Uygulamada Yargıtay Ceza Genel Kurulu, 15.03.2023 tarihli ve 303-151 sayılı, 24.05.2023 tarihli ve 46-303 sayılı, 26.11.2019 tarihli ve 208-666 sayılı kararlarında; çocuğun nitelikli cinsel istismarı ve reşit olmayanla cinsel ilişki suçları ile cinsel taciz ve çocuğun basit cinsel istismarı suçları arasında zincirleme suç hükümlerinin uygulanamayacağını benimserken, 23.01.2018 tarihli ve 651-22 sayılı kararında ise (suç adında da ayniyet bulunmamasına rağmen) resmî belgede sahtecilik ve özel belgede sahtecilik suçları arasında zincirleme suç hükümlerinin uygulanması gerektiğine hükmetmiştir.

Keza 06.12.2022 tarihli ve 39-775 sayılı kararında; "25.07.1998 tarihinde dünyaya gelen mağdurenin 6 yaşından 17 yaşını doldurarak evlendiği 04.08.2015 tarihine kadar sanığın mağdureye yönelik eylemlerini gerçekleştirdiği, mağdurenin 04.08.2015 tarihinde evlendikten sonra babasının Yozgat’ta bulunan evinden ayrılarak eşinin Ankara’da bulunan evine yerleştiği ancak eşiyle geçinemeyerek 2017 yılı Ramazan ayında tekrar baba evine döndüğü, evli kaldığı dönemde mağdureyle yüz yüze görüşen sanığın mağdureye yönelik herhangi bir eyleminin bulunmadığı, bu tarihten şikâyetin yapıldığı 24.10.2017 tarihine kadar sanığın mağdureye yönelik cinsel eylemlerini devam ettirdiği anlaşılan dosyada;" mağdurun evlenerek evden ayrıldığı 2015 yılı ile tekrar sanığın evine döndüğü 2017 yılının Ramazan ayından 24.10.2017 tarihine kadar devam eden eylemlerde sanığın aynı suç işleme kararıyla hareket edip etmediği tartışılmış olup çocukların cinsel istismarı ve cinsel saldırı suçlarının aynı suç olup olmadığı konusu uyuşmazlık konusu yapılmayarak anılan suçların birbirine teselsül ettiği hususu zımnen kabul edilmiştir.

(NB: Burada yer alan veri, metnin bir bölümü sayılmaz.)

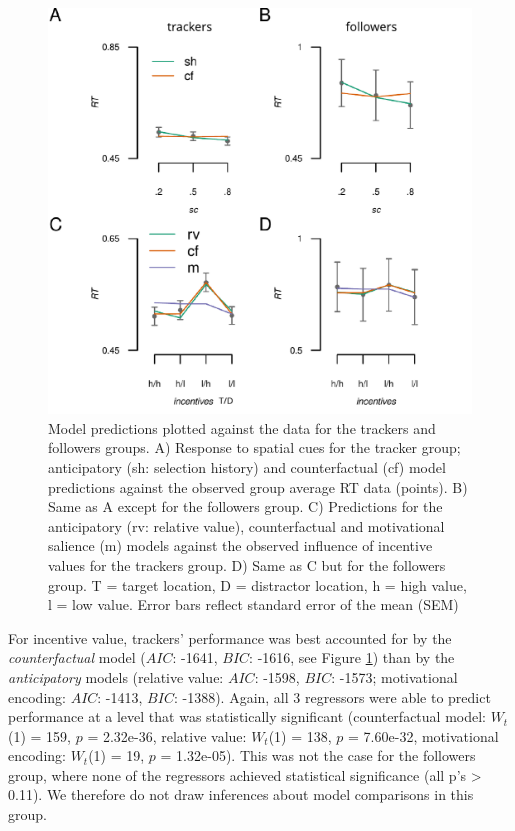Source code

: \documentclass[11pt,halfline,a4paper,]{ouparticle}
\begin{document}
\begin{figure}[p]

{\centering \includegraphics[width=1\linewidth]{../images/doc-clust-grp-behav_model-fits} 

}

\caption{Model predictions plotted against the data for the trackers and followers groups. A) Response to spatial cues for the tracker group; anticipatory (sh: selection history) and counterfactual (cf) model predictions against the observed group average RT data (points). B) Same as A except for the followers group. C) Predictions for the anticipatory (rv: relative value), counterfactual and motivational salience (m) models against the observed influence of incentive values for the trackers group. D) Same as C but for the followers group. T = target location, D = distractor location, h = high value, l = low value. Error bars reflect standard error of the mean (SEM)}\label{fig:clustgrpModels}
\end{figure}

For incentive value, trackers' performance was best accounted for by the \emph{counterfactual} model (\(AIC\): -1641, \(BIC\): -1616, see Figure \ref{fig:clustgrpModels}) than by the \emph{anticipatory} models (relative value: \(AIC\): -1598, \(BIC\): -1573; motivational encoding: \(AIC\): -1413, \(BIC\): -1388). Again, all 3 regressors were able to predict performance at a level that was statistically significant (counterfactual model: \(W_{t}\)(1) = 159, \(p\) = 2.32e-36, relative value: \(W_{t}\)(1) = 138, \(p\) = 7.60e-32, motivational encoding: \(W_{t}\)(1) = 19, \(p\) = 1.32e-05). This was not the case for the followers group, where none of the regressors achieved statistical significance (all p's \textgreater{} 0.11). We therefore do not draw inferences about model comparisons in this group.
\end{document}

Yargıtay (Kapatılan) 14. Ceza Dairesi de 08.02.2021 tarihli ve 5799-974 sayılı ile 02.02.2017 tarihli ve 10406-408 sayılı kararlarında, tartışmaya açık farklı gerekçe ile mağdurenin onsekiz yaşından küçük olduğu dönemde başlayıp onsekiz yaşını doldurmasından sonra da devam eden eylemleri yönünden 5237 sayılı TCK'nın 102. maddesinde düzenlenen cinsel saldırı suçu ile 103. maddesinde yer alan çocuğun cinsel istismarı suçları ilgili olarak sanığın daha ağır olan ve zincirleme surette gerçekleşen çocuğun nitelikli cinsel istismarı suçundan dolayı cezalandırılmasına karar verilmesi gerektiği düşüncesindedir.

Aynı düşünce sonuçları itibarıyla doktrinde de savunulmaktadır (İzzet Özgenç, Türk Ceza Hukuku Genel Hükümler, Seçkin Yayınevi, Ankara 2020, 16. Bası, s. 629), (Fahri Gökçen Taner, Türk Ceza Hukukunda Cinsel Özgürlüğe Karşı Suçlar, Seçkin Yayınları, 3. Baskı, s. 293), (Çetin Akkaya, Cinsel Dokunulmazlığa Karşı Suçlar, Adalet Yayınevi, Ankara 2017, 1. Baskı, s. 275).

Açıklanan nedenlerle nitelikli cinsel saldırı suçu (TCK'nın 102/2. maddesi) ile çocukların nitelikli cinsel istismarı (TCK'nın 103/2. maddesi) suçlarının, suç adlarında ayniyet bulunmasa da, unsurları ile ilgili açıklamalarda da belirtildiği üzere suç tipi olarak; aynı hukuki değeri koruyan, maddi konusu değişmeyen, doğal mahiyetinde ve seyrinde bir değişiklik arz etmeyen, ikinci ve/veya teselsül eden sonraki suçlar için, ilk/önceki suçu oluşturan fiillerden ayrı ve ek olarak yeni bir hareketten bahsedilmeyen her iki suçun maddi ve manevi unsurları bakımından genel hatlarıyla ayniyetlerini koruduklarında kuşku bulunmadığından TCK'nın 43. maddesinin ilk fıkrası kapsamında "...aynı suç" olarak kabul edilmeleri gerekmiştir.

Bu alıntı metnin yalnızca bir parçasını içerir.